## Work instructions
Within the listing below, locate all lines containing the word "create". Copy each one.

## Data supplied
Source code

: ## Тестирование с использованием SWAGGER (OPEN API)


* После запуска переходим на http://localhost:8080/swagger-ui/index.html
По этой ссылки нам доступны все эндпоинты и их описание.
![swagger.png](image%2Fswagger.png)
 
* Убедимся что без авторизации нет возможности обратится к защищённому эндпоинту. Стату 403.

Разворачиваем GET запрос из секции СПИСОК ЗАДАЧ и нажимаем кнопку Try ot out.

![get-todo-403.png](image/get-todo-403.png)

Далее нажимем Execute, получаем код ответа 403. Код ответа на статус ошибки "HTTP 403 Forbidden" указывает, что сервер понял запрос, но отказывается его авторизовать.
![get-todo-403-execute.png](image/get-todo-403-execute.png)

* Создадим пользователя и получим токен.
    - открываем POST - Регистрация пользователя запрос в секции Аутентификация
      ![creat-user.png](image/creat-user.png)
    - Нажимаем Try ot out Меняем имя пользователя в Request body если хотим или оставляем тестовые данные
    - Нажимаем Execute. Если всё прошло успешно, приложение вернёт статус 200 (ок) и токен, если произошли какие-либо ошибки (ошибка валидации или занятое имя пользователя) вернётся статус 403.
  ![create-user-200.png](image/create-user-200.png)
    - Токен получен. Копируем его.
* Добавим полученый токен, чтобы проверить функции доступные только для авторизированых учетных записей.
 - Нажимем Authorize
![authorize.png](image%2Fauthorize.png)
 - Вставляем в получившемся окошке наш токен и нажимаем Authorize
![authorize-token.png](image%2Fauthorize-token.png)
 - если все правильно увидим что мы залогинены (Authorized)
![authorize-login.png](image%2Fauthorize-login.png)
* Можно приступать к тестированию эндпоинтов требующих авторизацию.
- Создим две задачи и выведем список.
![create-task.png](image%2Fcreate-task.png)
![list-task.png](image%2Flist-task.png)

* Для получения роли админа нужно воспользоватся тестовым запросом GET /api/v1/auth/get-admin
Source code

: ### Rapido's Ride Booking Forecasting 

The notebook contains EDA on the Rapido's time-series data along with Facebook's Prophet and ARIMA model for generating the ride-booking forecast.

## Completed task
  ![create-user-200.png](image/create-user-200.png)
![create-task.png](image%2Fcreate-task.png)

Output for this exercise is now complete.